Provided material: Begin

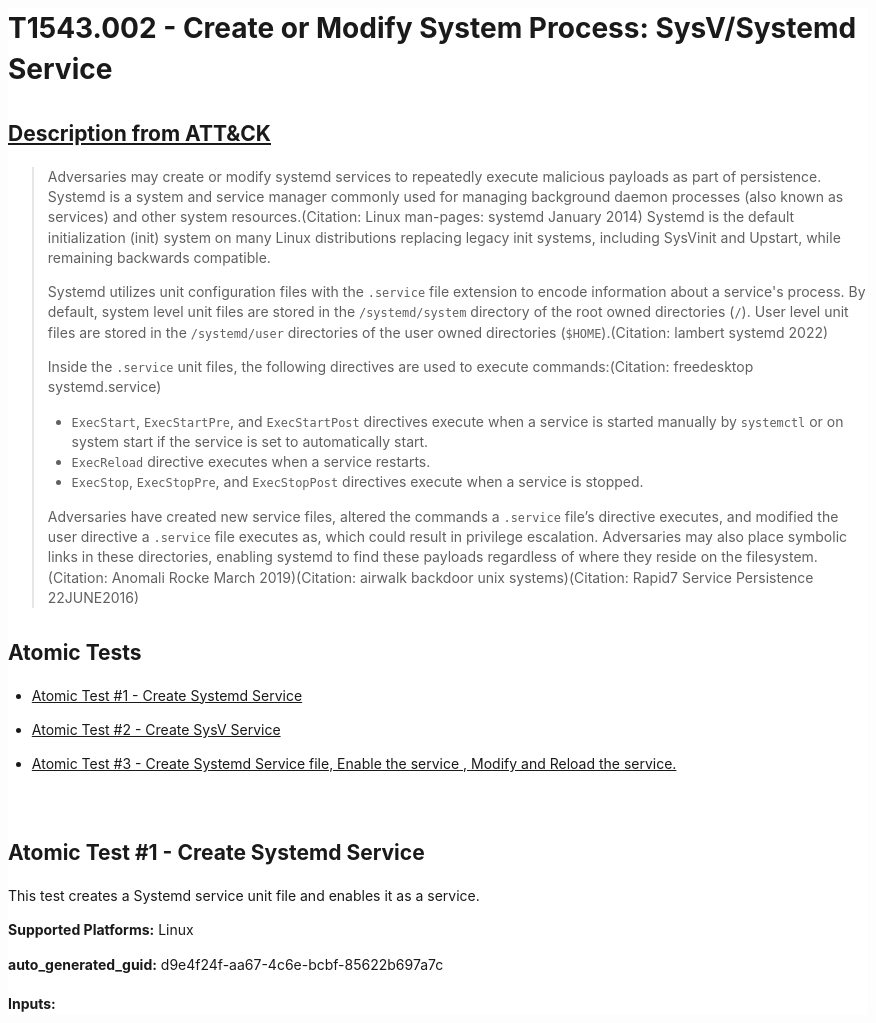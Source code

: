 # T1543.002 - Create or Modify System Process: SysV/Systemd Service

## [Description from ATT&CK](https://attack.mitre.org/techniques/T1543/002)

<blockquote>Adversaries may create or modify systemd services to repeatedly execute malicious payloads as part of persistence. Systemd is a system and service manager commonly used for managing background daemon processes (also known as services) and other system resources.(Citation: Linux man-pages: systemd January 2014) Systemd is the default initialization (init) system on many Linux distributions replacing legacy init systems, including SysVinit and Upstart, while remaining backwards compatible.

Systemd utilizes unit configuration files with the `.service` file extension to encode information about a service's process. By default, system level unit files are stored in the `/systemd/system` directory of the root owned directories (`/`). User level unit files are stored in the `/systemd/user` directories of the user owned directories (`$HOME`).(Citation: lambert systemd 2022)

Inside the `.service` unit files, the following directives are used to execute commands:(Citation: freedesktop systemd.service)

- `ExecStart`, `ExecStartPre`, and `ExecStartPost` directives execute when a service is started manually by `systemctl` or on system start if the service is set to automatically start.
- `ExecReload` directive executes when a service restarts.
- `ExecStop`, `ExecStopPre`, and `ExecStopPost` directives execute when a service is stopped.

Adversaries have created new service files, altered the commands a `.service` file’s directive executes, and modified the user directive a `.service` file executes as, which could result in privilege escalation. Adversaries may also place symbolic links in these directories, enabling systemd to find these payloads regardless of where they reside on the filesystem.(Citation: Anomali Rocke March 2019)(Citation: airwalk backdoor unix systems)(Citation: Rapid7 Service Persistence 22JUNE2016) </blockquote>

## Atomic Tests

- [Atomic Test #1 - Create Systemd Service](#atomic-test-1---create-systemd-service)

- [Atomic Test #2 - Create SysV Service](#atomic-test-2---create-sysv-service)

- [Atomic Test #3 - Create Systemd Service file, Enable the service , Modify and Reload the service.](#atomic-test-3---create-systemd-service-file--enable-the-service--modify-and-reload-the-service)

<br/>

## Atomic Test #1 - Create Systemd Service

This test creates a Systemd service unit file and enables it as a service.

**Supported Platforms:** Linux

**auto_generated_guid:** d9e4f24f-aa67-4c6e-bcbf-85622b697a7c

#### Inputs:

Provided material: End

Run a filter over the data above and keep each line that contains the word "Atomic".

■ Answer box:
## Atomic Tests
- [Atomic Test #1 - Create Systemd Service](#atomic-test-1---create-systemd-service)
- [Atomic Test #2 - Create SysV Service](#atomic-test-2---create-sysv-service)
- [Atomic Test #3 - Create Systemd Service file, Enable the service , Modify and Reload the service.](#atomic-test-3---create-systemd-service-file--enable-the-service--modify-and-reload-the-service)
## Atomic Test #1 - Create Systemd Service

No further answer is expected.